The process of "transferring RGB foundation models to non-RGB modalities such as infrared, depth, and events" is decoupled into two stages: "one-time modality knowledge learning (self-supervised training of reusable modality LoRA)" + "lightweight task knowledge learning (task prompts + Mixture of Modality Experts)". This eliminates the need for retraining from scratch when switching tasks, achieving triple efficiency gains in data, computation, and storage across six cross-modal scenarios.

Background & Motivation¶

Background: Non-RGB modalities like infrared, depth, events, and LiDAR provide complementary information beyond RGB, but these modalities suffer from scarce annotations and a lack of large-scale foundation models. The mainstream approach leverages visual priors from RGB foundation models (SAM/SAM 2, DINOv2, CLIP) and adapts them to specific target modality tasks using parameter-efficient transfer methods (LoRA, adapter, prompt tuning). For instance, SHIFNet adapts SAM 2 for RGB-T segmentation, and DSAM adapts SAM for depth-based camouflaged object detection.

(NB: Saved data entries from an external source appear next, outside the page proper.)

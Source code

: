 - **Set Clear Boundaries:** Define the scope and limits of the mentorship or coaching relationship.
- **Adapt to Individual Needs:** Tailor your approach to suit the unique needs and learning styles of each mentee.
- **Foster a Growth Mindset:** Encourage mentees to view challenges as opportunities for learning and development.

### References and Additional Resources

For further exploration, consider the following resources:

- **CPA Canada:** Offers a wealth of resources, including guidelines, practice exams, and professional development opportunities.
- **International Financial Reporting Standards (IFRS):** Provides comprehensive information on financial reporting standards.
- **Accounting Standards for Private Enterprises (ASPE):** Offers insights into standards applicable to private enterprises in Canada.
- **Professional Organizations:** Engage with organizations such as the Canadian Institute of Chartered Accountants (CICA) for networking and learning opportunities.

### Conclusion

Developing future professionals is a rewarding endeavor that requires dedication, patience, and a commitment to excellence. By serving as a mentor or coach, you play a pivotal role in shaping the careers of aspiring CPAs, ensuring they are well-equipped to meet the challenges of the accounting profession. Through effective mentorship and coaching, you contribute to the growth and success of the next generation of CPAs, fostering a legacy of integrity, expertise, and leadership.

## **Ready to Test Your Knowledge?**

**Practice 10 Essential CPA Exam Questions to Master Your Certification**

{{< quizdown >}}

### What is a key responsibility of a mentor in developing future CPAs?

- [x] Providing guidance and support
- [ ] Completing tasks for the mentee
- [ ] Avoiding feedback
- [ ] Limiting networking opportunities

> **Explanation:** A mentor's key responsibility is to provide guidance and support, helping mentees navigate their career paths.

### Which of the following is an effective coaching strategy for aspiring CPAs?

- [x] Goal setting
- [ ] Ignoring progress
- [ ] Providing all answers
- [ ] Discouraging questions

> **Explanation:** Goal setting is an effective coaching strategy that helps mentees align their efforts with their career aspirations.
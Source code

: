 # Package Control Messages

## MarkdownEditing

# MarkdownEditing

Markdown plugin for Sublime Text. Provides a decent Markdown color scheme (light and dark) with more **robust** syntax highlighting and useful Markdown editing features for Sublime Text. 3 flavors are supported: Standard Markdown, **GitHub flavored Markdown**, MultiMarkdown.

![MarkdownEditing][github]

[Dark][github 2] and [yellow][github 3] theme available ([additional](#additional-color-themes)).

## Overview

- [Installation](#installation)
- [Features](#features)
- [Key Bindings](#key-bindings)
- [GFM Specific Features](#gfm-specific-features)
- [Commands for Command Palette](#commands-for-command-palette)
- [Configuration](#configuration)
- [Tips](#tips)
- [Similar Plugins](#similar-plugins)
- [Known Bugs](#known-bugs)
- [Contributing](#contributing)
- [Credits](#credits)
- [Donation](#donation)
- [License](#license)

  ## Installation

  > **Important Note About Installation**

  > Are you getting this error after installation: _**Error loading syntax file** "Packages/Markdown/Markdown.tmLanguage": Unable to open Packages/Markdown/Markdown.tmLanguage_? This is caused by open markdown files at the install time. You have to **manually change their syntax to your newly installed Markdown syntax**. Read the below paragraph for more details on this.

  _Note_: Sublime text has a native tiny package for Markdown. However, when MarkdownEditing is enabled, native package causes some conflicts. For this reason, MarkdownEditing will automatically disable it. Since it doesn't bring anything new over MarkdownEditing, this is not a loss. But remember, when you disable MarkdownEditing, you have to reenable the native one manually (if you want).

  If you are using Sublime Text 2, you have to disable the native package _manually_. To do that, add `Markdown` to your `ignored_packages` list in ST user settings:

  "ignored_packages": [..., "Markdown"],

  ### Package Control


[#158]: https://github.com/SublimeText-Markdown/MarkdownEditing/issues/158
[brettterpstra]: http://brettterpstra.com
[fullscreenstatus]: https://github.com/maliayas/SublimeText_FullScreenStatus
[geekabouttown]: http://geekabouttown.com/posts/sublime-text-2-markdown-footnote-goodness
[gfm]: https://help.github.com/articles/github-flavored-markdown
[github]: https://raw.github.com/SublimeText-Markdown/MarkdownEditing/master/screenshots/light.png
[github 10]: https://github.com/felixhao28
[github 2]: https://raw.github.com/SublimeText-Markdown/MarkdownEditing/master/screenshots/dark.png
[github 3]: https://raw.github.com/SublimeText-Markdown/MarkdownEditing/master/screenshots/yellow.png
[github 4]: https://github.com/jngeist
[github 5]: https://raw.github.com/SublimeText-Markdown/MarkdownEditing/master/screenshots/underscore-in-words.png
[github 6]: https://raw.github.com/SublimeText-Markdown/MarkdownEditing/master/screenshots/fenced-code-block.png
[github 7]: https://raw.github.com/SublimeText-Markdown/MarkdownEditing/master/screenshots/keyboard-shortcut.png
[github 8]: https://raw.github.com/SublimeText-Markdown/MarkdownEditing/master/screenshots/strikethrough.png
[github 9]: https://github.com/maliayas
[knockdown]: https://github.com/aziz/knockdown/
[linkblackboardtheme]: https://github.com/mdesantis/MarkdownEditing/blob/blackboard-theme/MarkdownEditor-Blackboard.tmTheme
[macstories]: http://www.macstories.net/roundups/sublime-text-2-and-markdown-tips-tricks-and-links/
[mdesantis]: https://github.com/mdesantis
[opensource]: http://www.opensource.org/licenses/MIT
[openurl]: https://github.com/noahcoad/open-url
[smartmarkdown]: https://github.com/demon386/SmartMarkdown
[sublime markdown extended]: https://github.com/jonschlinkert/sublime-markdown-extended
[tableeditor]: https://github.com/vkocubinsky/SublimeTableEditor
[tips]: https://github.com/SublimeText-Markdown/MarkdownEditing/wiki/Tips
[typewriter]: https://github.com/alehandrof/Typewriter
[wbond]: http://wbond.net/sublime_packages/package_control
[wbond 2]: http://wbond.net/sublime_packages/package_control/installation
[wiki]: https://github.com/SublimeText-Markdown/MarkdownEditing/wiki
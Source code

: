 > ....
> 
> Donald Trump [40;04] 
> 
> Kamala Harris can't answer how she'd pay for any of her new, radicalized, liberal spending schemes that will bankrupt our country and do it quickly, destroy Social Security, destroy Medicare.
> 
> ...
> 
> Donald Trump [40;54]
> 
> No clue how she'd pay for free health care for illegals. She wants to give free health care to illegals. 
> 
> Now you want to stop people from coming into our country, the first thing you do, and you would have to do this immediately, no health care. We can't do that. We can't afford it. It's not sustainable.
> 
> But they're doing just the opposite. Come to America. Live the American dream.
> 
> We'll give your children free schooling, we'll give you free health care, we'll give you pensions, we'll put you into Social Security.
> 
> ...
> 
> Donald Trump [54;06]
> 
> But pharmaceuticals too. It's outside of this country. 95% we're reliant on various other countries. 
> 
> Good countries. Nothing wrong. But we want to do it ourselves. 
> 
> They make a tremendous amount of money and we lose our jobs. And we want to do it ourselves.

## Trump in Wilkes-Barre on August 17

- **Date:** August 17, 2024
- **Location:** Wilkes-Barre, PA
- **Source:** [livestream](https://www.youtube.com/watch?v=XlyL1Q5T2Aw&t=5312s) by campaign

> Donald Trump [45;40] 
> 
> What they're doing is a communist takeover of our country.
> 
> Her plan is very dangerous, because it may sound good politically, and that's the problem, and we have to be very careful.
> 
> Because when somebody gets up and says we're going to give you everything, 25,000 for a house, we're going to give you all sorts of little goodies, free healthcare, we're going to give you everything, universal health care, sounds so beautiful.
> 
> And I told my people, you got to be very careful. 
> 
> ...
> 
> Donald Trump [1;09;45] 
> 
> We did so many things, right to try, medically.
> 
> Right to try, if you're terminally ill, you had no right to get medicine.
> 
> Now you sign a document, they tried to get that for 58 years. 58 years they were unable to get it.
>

Limitations of Prior Work: Existing methods are task-oriented, performing supervised training directly on specific task labels to bridge both the "modality gap" and the "task gap" simultaneously. Consequently, switching to a new downstream task requires recollecting annotations, retraining from scratch, and storing a separate model instance. This leads to substantial redundancy in labeling, computation, and storage. Furthermore, when task-specific samples are scarce, task supervision alone is insufficient to bridge both gaps effectively.

Key Challenge: The authors point out that existing paradigms couple the learning of "modality knowledge" and "task knowledge" into a single adaptation process, ignoring the crucial fact that the modality gap dominates cross-modal differences and is largely shared across different tasks. Although data from different tasks within the same target modality have heterogeneous annotations, collectively they characterize the intrinsic distribution of that modality. Since modality knowledge is reusable, it is unnecessary to relearn it for every task.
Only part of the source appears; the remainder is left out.